使い方は大きく2パターンあります。1つは普通に直列で入れる方法(歪みの後段に置くのが定番)。もう1つがSentryの強みで、Send/Returnループを使って「歪みペダルなどノイズ発生源だけ」をループに入れる方法です。これをやると、ゲートが開閉判断する信号は“ギターの素の入力”のままなので、歪みのノイズに引っ張られてゲートが変なタイミングで閉じる、という事故が起きにくくなります。結果として、ミュート時は静か、ロングトーンは自然、が作りやすい。ハイゲイン勢に支持される理由がここです。

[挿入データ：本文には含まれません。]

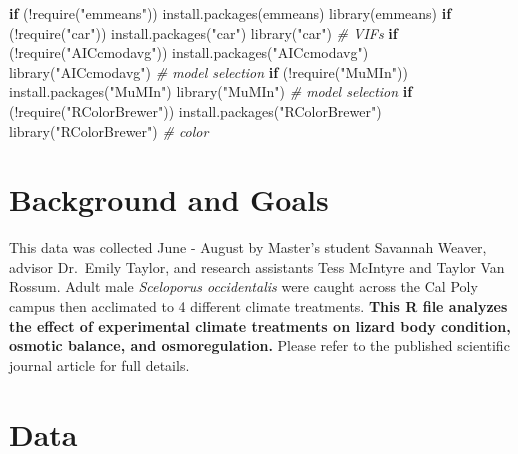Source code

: \documentclass[
]{article}
\newenvironment{Shaded}{\begin{snugshade}}{\end{snugshade}}
\newcommand{\CommentTok}[1]{\textcolor[rgb]{0.56,0.35,0.01}{\textit{#1}}}
\newcommand{\ControlFlowTok}[1]{\textcolor[rgb]{0.13,0.29,0.53}{\textbf{#1}}}
\newcommand{\FunctionTok}[1]{\textcolor[rgb]{0.00,0.00,0.00}{#1}}
\newcommand{\NormalTok}[1]{#1}
\newcommand{\SpecialCharTok}[1]{\textcolor[rgb]{0.00,0.00,0.00}{#1}}
\newcommand{\StringTok}[1]{\textcolor[rgb]{0.31,0.60,0.02}{#1}}
\begin{document}
\begin{Shaded}
\begin{Highlighting}[]
\ControlFlowTok{if}\NormalTok{ (}\SpecialCharTok{!}\FunctionTok{require}\NormalTok{(}\StringTok{"emmeans"}\NormalTok{)) }\FunctionTok{install.packages}\NormalTok{(}\StringTok{\textquotesingle{}emmeans\textquotesingle{}}\NormalTok{)}
\FunctionTok{library}\NormalTok{(}\StringTok{\textquotesingle{}emmeans\textquotesingle{}}\NormalTok{)}
\ControlFlowTok{if}\NormalTok{ (}\SpecialCharTok{!}\FunctionTok{require}\NormalTok{(}\StringTok{"car"}\NormalTok{)) }\FunctionTok{install.packages}\NormalTok{(}\StringTok{"car"}\NormalTok{)}
\FunctionTok{library}\NormalTok{(}\StringTok{"car"}\NormalTok{) }\CommentTok{\# VIFs}
\ControlFlowTok{if}\NormalTok{ (}\SpecialCharTok{!}\FunctionTok{require}\NormalTok{(}\StringTok{"AICcmodavg"}\NormalTok{)) }\FunctionTok{install.packages}\NormalTok{(}\StringTok{"AICcmodavg"}\NormalTok{)}
\FunctionTok{library}\NormalTok{(}\StringTok{"AICcmodavg"}\NormalTok{) }\CommentTok{\# model selection}
\ControlFlowTok{if}\NormalTok{ (}\SpecialCharTok{!}\FunctionTok{require}\NormalTok{(}\StringTok{"MuMIn"}\NormalTok{)) }\FunctionTok{install.packages}\NormalTok{(}\StringTok{"MuMIn"}\NormalTok{)}
\FunctionTok{library}\NormalTok{(}\StringTok{"MuMIn"}\NormalTok{) }\CommentTok{\# model selection}
\ControlFlowTok{if}\NormalTok{ (}\SpecialCharTok{!}\FunctionTok{require}\NormalTok{(}\StringTok{"RColorBrewer"}\NormalTok{)) }\FunctionTok{install.packages}\NormalTok{(}\StringTok{"RColorBrewer"}\NormalTok{)}
\FunctionTok{library}\NormalTok{(}\StringTok{"RColorBrewer"}\NormalTok{) }\CommentTok{\# color}
\end{Highlighting}
\end{Shaded}

\hypertarget{background-and-goals}{%
\section{Background and Goals}\label{background-and-goals}}

This data was collected June - August by Master's student Savannah
Weaver, advisor Dr.~Emily Taylor, and research assistants Tess McIntyre
and Taylor Van Rossum. Adult male \emph{Sceloporus occidentalis} were
caught across the Cal Poly campus then acclimated to 4 different climate
treatments. \textbf{This R file analyzes the effect of experimental
climate treatments on lizard body condition, osmotic balance, and
osmoregulation.} Please refer to the published scientific journal
article for full details.

\hypertarget{data}{%
\section{Data}\label{data}}
\end{document}

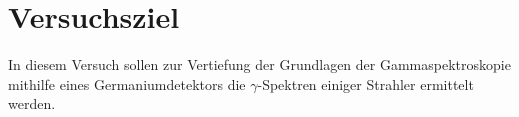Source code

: \section{Versuchsziel}
\label{sec:versuchsziel}

In diesem Versuch sollen zur Vertiefung der Grundlagen der Gammaspektroskopie mithilfe eines Germaniumdetektors die $\gamma$-Spektren einiger Strahler ermittelt werden.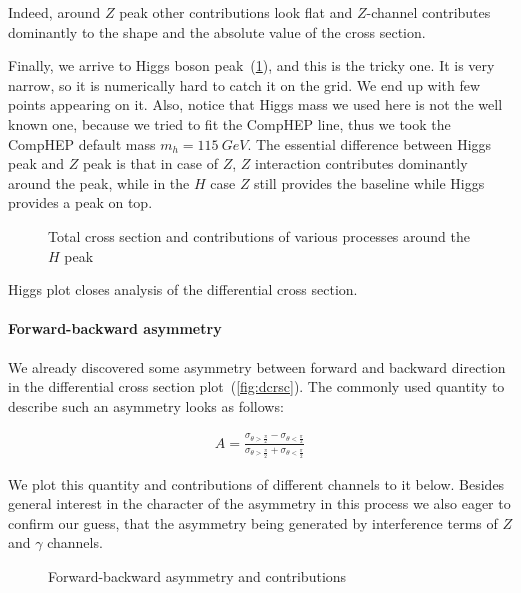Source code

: \documentclass{article}
\newcommand{\scatteringoutput}{../scattering/output}
\begin{document}
Indeed, around $Z$ peak other contributions look flat and $Z$-channel contributes dominantly to the shape and the absolute value of the cross section.

Finally, we arrive to Higgs boson peak~(\cref{fig:totcrsc_Hpeak}), and this is the tricky one. It is very narrow, so it is numerically hard to catch it on the grid. We end up with few points appearing on it. Also, notice that Higgs mass we used here is not the well known one, because we tried to fit the CompHEP line, thus we took the CompHEP default mass $m_h = 115~GeV$. The essential difference between Higgs peak and $Z$ peak is that in case of $Z$, $Z$ interaction contributes dominantly around the peak, while in the $H$ case $Z$ still provides the baseline while Higgs provides a peak on top.

\begin{figure}[H]
    \centering
    \hfill%
    \caption{Total cross section and contributions of various processes around the $H$ peak}%
    \label{fig:totcrsc_Hpeak}
\end{figure}

Higgs plot closes analysis of the differential cross section.

\paragraph{Forward-backward asymmetry} We already discovered some asymmetry between forward and backward direction in the differential cross section plot~(\cref{fig:dcrsc}). The commonly used quantity to describe such an asymmetry looks as follows:

\begin{align}
    A = \frac{\sigma_{\theta > \frac{\pi}{2}} - \sigma_{\theta < \frac{\pi}{2}}}{\sigma_{\theta > \frac{\pi}{2}} + \sigma_{\theta < \frac{\pi}{2}}}
\end{align}

We plot this quantity and contributions of different channels to it below. Besides general interest in the character of the asymmetry in this process we also eager to confirm our guess, that the asymmetry being generated by interference terms of $Z$ and $\gamma$ channels.

\begin{figure}[H]
    \centering
    \hfill%
    \caption{Forward-backward asymmetry and contributions}%
    \label{fig:fbasym}
\end{figure}
\end{document}
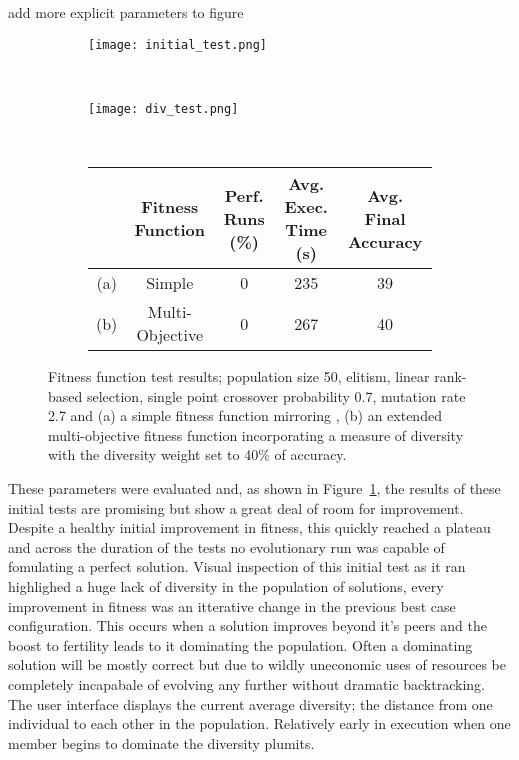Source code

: \todo add more explicit parameters to figure
\begin{figure}
	\centering
	\begin{subfigure}[ht]{0.49\textwidth}
		\texttt{[image: initial\_test.png]}
		\caption{}
		\label{fig:initial}
		\vspace{1em}
	\end{subfigure}
	~
	\begin{subfigure}[ht]{0.49\textwidth}
		\texttt{[image: div\_test.png]}
		\caption{}
		\label{fig:initial_div}
		\vspace{1em}
	\end{subfigure}
	~
	\begin{subfigure}[ht]{\textwidth}
		\centering
		\begin{tabular}{ccccc}
			\toprule
			& \bfseries{Fitness Function} &
			\bfseries{Perf. Runs (\%)} &
			\bfseries{Avg. Exec. Time (s)} & \bfseries{Avg. Final Accuracy}\\
			\midrule
			(a) & Simple & 0 & 235 & 39\\
			(b) & Multi-Objective & 0 & 267 & 40\\
			\bottomrule
		\end{tabular}
	\end{subfigure}

	\caption[Fitness function test results]{Fitness function test results;
		population size 50, elitism, linear rank-based selection, single point
		crossover probability 0.7, mutation rate 2.7 and
		(a) a simple fitness function mirroring \cite{10.1007/3-540-63173-9_61},
		(b) an extended multi-objective fitness function incorporating a measure
		of diversity with the diversity weight set to 40\% of accuracy.}
\end{figure}

These parameters were evaluated and, as shown in Figure~\ref{fig:initial},
the results of these initial tests are
promising but show a great deal of room for improvement. Despite a healthy
initial improvement in fitness, this quickly reached a plateau and
across the duration of the tests no evolutionary run was
capable of fomulating a perfect solution.
Visual inspection of this initial test as it ran highlighed a huge lack of
diversity in the population of solutions, every improvement in fitness was
an itterative change in the previous best case configuration. This occurs
when a solution improves beyond it's peers and the boost to fertility leads to
it dominating the population. Often a dominating solution will be mostly
correct but due to wildly uneconomic uses of resources be completely incapabale
of evolving any further without dramatic backtracking. The user interface displays
the current average diversity; the distance from one individual to each other in the
population. Relatively early in execution when one member begins to dominate the
diversity plumits.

さらにGate Type(Gate / TonePrint / Hiss)で動作キャラクターを切り替えられます。単純なハードゲートだけでなく、用途に応じて“賢い閉じ方”を選べるので、ノイズ対策を音楽的に寄せられます。
サウンドの特徴(コアトーンを守って、ノイズだけ後ろに下げる)
Sentryの良さは、適正設定にすると「弾いている最中の音色変化が少ない」ことです。ゲートを踏んだ瞬間に質感が変わるタイプではなく、演奏していない瞬間のノイズフロアだけがスッと下がる方向に寄せやすい。特にハイゲインで効くのは、ミュートの合間や曲間の“シー…”が消えて、アンサンブルの輪郭が締まるところです。
モードごとの性格も分かりやすいです。
- Gate:一般的なシングルバンドのゲート。まず基準を作るのに向きます。
- Hiss:ヒス対策に強いマルチバンド動作。高域ノイズだけ厳しめに抑えつつ、低域・中域の“コア”を残しやすいのが狙いどころです。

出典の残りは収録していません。